Para Nadler, a decisão de enviar militares às cidades serve apenas para produzir imagens para os anúncios da campanha de Trump, e Barr estaria servindo às vontades do chefe. “Você está projetando medo e violência em todo o país em busca de objetivos políticos óbvios. Que vergonha."

Durante o testemunho, também minimizou as acusações sobre discriminação sistemática nas polícias do país. Para o secretário, tratar o problema como algo ligado ao racismo estrutural "seria uma simplificação extrema". "A ameaça às vidas negras representada pelo crime nas ruas é muito maior do que qualquer ameaça representada por má conduta policial", afirmou.

Nesta segunda-feira (27), seis prefeitos de grandes cidades americanas enviaram carta ao Congresso pedindo aos parlamentares que barrem o envio das forças federais para suas localidades. Na mensagem, afirmam que a presença dos agentes de segurança tem escalado a tensão dos protestos.

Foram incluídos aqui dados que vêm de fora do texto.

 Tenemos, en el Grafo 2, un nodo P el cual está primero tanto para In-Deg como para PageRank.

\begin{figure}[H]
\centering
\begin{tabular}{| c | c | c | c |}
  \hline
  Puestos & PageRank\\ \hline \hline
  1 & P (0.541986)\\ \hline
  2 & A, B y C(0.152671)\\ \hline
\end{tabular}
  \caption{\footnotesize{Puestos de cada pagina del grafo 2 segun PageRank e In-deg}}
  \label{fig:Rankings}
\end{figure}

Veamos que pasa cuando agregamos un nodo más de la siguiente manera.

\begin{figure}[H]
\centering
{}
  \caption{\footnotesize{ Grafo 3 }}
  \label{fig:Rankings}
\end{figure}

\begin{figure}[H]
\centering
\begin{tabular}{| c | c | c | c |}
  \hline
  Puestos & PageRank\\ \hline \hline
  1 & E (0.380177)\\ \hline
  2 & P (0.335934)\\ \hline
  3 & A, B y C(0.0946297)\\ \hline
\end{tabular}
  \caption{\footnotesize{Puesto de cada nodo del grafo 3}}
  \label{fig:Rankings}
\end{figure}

Segundo o jornal The Washington Post, o governo Trump decidiu, também na segunda, enviar mais cem agentes federais à Portland, o que deve acirrar ainda mais os ânimos —já que a reivindicação dos atos é justamente a retirada desses guardas.

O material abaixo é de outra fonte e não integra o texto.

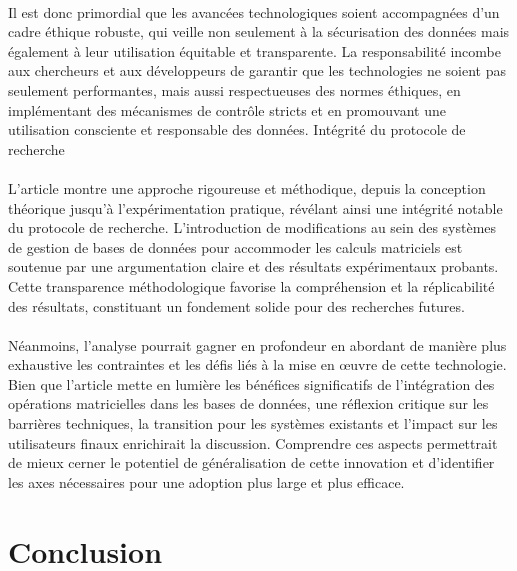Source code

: \documentclass[a4paper, 12pt]{article}
\begin{document}
\paragraph{}
Il est donc primordial que les avancées technologiques soient accompagnées d'un cadre éthique robuste, qui veille non seulement à la sécurisation des données mais également à leur utilisation équitable et transparente. La responsabilité incombe aux chercheurs et aux développeurs de garantir que les technologies ne soient pas seulement performantes, mais aussi respectueuses des normes éthiques, en implémentant des mécanismes de contrôle stricts et en promouvant une utilisation consciente et responsable des données.
Intégrité du protocole de recherche

\paragraph{}
L'article montre une approche rigoureuse et méthodique, depuis la conception théorique jusqu'à l'expérimentation pratique, révélant ainsi une intégrité notable du protocole de recherche. L'introduction de modifications au sein des systèmes de gestion de bases de données pour accommoder les calculs matriciels est soutenue par une argumentation claire et des résultats expérimentaux probants. Cette transparence méthodologique favorise la compréhension et la réplicabilité des résultats, constituant un fondement solide pour des recherches futures.

\paragraph{}
Néanmoins, l'analyse pourrait gagner en profondeur en abordant de manière plus exhaustive les contraintes et les défis liés à la mise en œuvre de cette technologie. Bien que l'article mette en lumière les bénéfices significatifs de l'intégration des opérations matricielles dans les bases de données, une réflexion critique sur les barrières techniques, la transition pour les systèmes existants et l'impact sur les utilisateurs finaux enrichirait la discussion. Comprendre ces aspects permettrait de mieux cerner le potentiel de généralisation de cette innovation et d'identifier les axes nécessaires pour une adoption plus large et plus efficace.

\clearpage 
\section*{Conclusion}
\end{document}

Em Portland, agentes foram flagrados agindo de modo violento contra manifestantes. Vídeos que mostram agressões e prisões sem justificativa, divulgados massivamente em redes sociais, mobilizaram mais manifestantes a irem às ruas e geraram reações de líderes do Partido Democrata.

Na semana passada, o presidente americano anunciou o envio de mais agentes federais para Seattle, Chicago, Albuquerque e outras cidades —o que elevou a temperatura do debate político no país.

A decisão é alvo de questionamento do inspetor-geral do Departamento de Justiça, que abriu investigação sobre uso de força excessiva pelos policiais.

A atuação das forças federais contra manifestantes é mais um componente na corrida presidencial nos meses que precedem a eleição, em 3 de novembro.

Trump, que aparece atrás de seu rival, o democrata Joe Biden, na corrida à Casa Branca, tem usado os protestos antirracistas e o debate em torno dos símbolos nacionais para mobilizar sua base.

O republicano promete seguir enviando mais forças federais para cidades governadas por prefeitos democratas, que ele acusa de não se esforçarem para combater o crime.

Prefeitos, como os de Nova York, Bill de Blasio, e de Chicago, Lori Lightfoot, criticam duramente as medidas do presidente, pois veem o risco de mais confrontos e mortes causadas por forças de segurança —justamente o que os manifestantes exigem que não aconteça mais.